- EXERCISE REQUIREMENTS
From the data below, repeat exactly the lines from the line with "スロットの背後にある基になるデバイスを表示するには、 **[VIEW ON" to the line with "- プロセスまたはマシンが正常に動作していないとき (最後の更新がいつ誰によって行われたかを確認するため)", both included.

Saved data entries
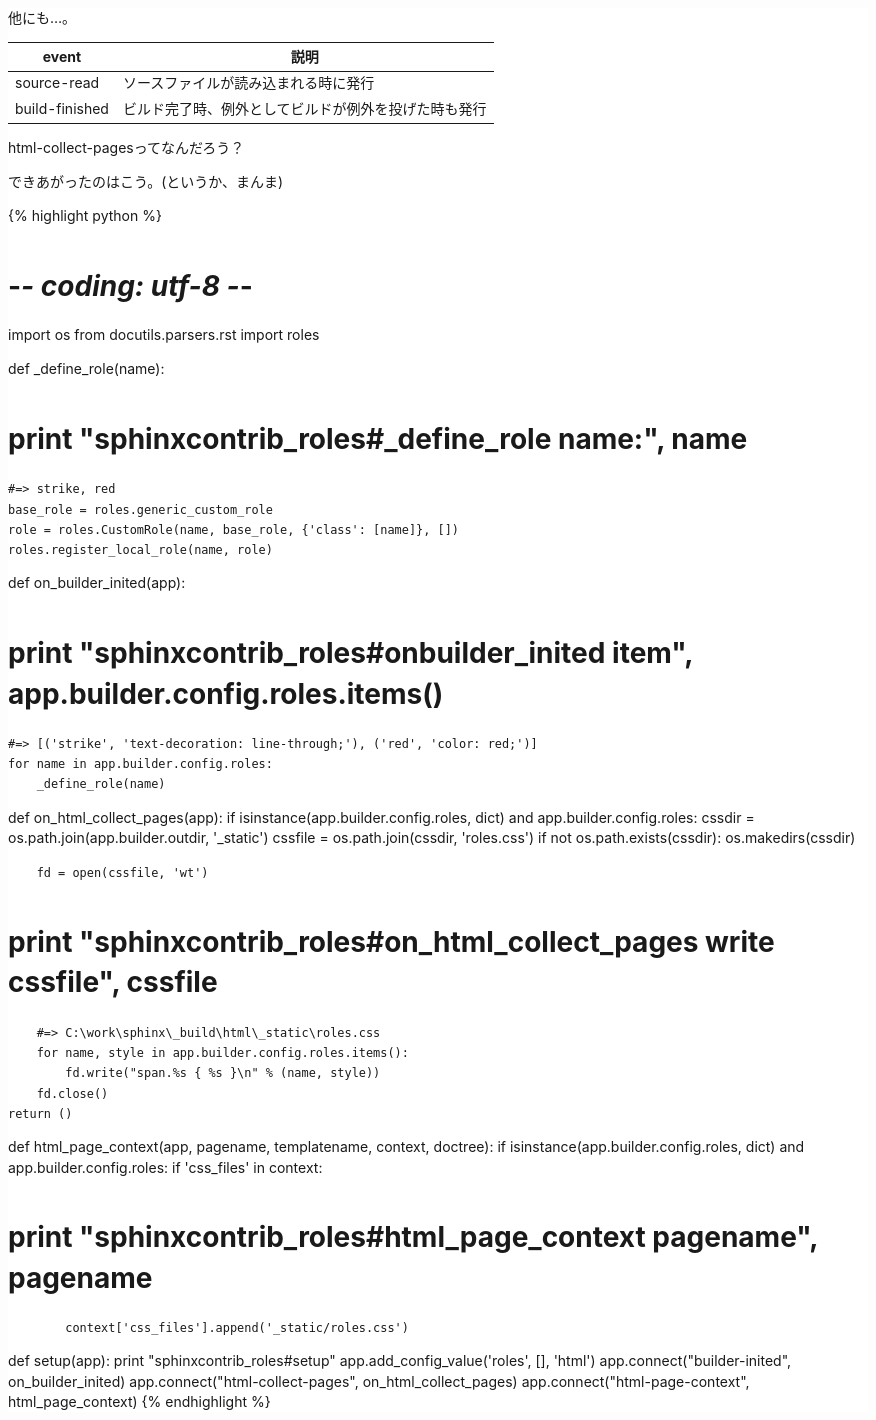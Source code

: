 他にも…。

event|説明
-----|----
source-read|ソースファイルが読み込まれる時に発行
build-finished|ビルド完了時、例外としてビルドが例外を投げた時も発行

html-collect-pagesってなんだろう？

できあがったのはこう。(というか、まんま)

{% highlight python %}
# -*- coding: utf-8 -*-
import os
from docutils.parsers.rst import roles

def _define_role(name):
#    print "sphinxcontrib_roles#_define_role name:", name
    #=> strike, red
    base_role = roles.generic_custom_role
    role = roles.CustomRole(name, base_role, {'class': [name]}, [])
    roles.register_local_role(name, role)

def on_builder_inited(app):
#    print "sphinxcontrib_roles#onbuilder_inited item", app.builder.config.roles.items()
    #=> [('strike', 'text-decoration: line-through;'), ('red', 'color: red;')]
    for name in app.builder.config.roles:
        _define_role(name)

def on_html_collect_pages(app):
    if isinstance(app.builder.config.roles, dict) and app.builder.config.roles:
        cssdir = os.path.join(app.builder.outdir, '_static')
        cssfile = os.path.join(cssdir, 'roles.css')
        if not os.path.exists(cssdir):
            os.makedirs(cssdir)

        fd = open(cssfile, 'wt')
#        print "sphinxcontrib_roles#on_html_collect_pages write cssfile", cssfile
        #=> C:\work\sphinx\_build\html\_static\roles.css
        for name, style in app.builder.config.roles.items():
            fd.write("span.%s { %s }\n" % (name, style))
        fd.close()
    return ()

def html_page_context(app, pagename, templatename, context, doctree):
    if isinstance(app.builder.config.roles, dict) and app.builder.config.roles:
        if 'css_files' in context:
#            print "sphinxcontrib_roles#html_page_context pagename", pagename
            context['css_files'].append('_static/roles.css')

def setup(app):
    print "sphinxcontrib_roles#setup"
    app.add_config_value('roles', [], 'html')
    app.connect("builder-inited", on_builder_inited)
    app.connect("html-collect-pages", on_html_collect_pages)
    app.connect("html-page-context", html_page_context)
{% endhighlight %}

--

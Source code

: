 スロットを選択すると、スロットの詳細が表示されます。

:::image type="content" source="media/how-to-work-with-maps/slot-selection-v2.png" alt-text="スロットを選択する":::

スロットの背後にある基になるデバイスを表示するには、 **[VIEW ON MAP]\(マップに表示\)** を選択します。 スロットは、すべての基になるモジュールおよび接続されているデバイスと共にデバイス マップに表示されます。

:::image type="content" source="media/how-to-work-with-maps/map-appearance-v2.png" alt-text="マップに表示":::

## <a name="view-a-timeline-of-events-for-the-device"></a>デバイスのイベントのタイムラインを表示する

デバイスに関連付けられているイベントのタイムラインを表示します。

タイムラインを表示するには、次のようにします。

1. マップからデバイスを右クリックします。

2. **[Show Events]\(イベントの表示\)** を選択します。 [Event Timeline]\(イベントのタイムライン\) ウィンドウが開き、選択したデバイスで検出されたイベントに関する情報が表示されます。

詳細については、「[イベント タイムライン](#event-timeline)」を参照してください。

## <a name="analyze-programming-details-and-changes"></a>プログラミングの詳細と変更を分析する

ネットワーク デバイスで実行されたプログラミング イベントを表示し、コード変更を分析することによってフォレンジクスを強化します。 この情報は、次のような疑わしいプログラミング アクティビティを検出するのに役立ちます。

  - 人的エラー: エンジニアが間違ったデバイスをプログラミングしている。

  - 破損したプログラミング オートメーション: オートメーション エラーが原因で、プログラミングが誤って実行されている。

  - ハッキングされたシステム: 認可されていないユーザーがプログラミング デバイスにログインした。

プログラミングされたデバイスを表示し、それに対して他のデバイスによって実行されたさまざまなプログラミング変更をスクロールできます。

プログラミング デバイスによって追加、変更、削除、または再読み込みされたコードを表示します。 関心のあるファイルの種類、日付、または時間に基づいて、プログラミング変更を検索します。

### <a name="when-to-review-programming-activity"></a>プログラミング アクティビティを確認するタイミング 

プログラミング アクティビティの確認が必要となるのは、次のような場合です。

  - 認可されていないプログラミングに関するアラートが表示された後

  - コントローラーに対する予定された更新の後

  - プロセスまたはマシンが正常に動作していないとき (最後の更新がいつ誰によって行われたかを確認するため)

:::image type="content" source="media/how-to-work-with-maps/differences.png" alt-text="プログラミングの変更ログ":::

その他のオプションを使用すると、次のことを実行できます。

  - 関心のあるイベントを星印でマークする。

---

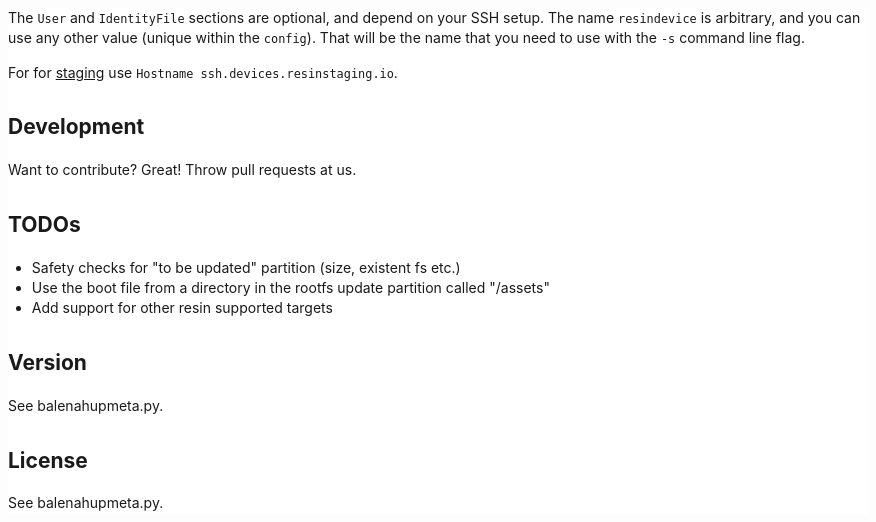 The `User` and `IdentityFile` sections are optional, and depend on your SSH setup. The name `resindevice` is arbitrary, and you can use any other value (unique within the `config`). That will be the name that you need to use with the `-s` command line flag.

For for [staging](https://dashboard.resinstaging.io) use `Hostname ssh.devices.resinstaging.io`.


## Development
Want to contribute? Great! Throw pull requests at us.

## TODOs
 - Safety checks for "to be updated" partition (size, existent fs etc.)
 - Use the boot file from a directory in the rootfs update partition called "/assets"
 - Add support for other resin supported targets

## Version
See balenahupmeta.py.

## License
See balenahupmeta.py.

- EXERCISE ANSWER
スロットの背後にある基になるデバイスを表示するには、 **[VIEW ON MAP]\(マップに表示\)** を選択します。 スロットは、すべての基になるモジュールおよび接続されているデバイスと共にデバイス マップに表示されます。

:::image type="content" source="media/how-to-work-with-maps/map-appearance-v2.png" alt-text="マップに表示":::

## <a name="view-a-timeline-of-events-for-the-device"></a>デバイスのイベントのタイムラインを表示する

デバイスに関連付けられているイベントのタイムラインを表示します。

タイムラインを表示するには、次のようにします。

1. マップからデバイスを右クリックします。

2. **[Show Events]\(イベントの表示\)** を選択します。 [Event Timeline]\(イベントのタイムライン\) ウィンドウが開き、選択したデバイスで検出されたイベントに関する情報が表示されます。

詳細については、「[イベント タイムライン](#event-timeline)」を参照してください。

## <a name="analyze-programming-details-and-changes"></a>プログラミングの詳細と変更を分析する

ネットワーク デバイスで実行されたプログラミング イベントを表示し、コード変更を分析することによってフォレンジクスを強化します。 この情報は、次のような疑わしいプログラミング アクティビティを検出するのに役立ちます。

  - 人的エラー: エンジニアが間違ったデバイスをプログラミングしている。

  - 破損したプログラミング オートメーション: オートメーション エラーが原因で、プログラミングが誤って実行されている。

  - ハッキングされたシステム: 認可されていないユーザーがプログラミング デバイスにログインした。

プログラミングされたデバイスを表示し、それに対して他のデバイスによって実行されたさまざまなプログラミング変更をスクロールできます。

プログラミング デバイスによって追加、変更、削除、または再読み込みされたコードを表示します。 関心のあるファイルの種類、日付、または時間に基づいて、プログラミング変更を検索します。

### <a name="when-to-review-programming-activity"></a>プログラミング アクティビティを確認するタイミング 

プログラミング アクティビティの確認が必要となるのは、次のような場合です。

  - 認可されていないプログラミングに関するアラートが表示された後

  - コントローラーに対する予定された更新の後

  - プロセスまたはマシンが正常に動作していないとき (最後の更新がいつ誰によって行われたかを確認するため)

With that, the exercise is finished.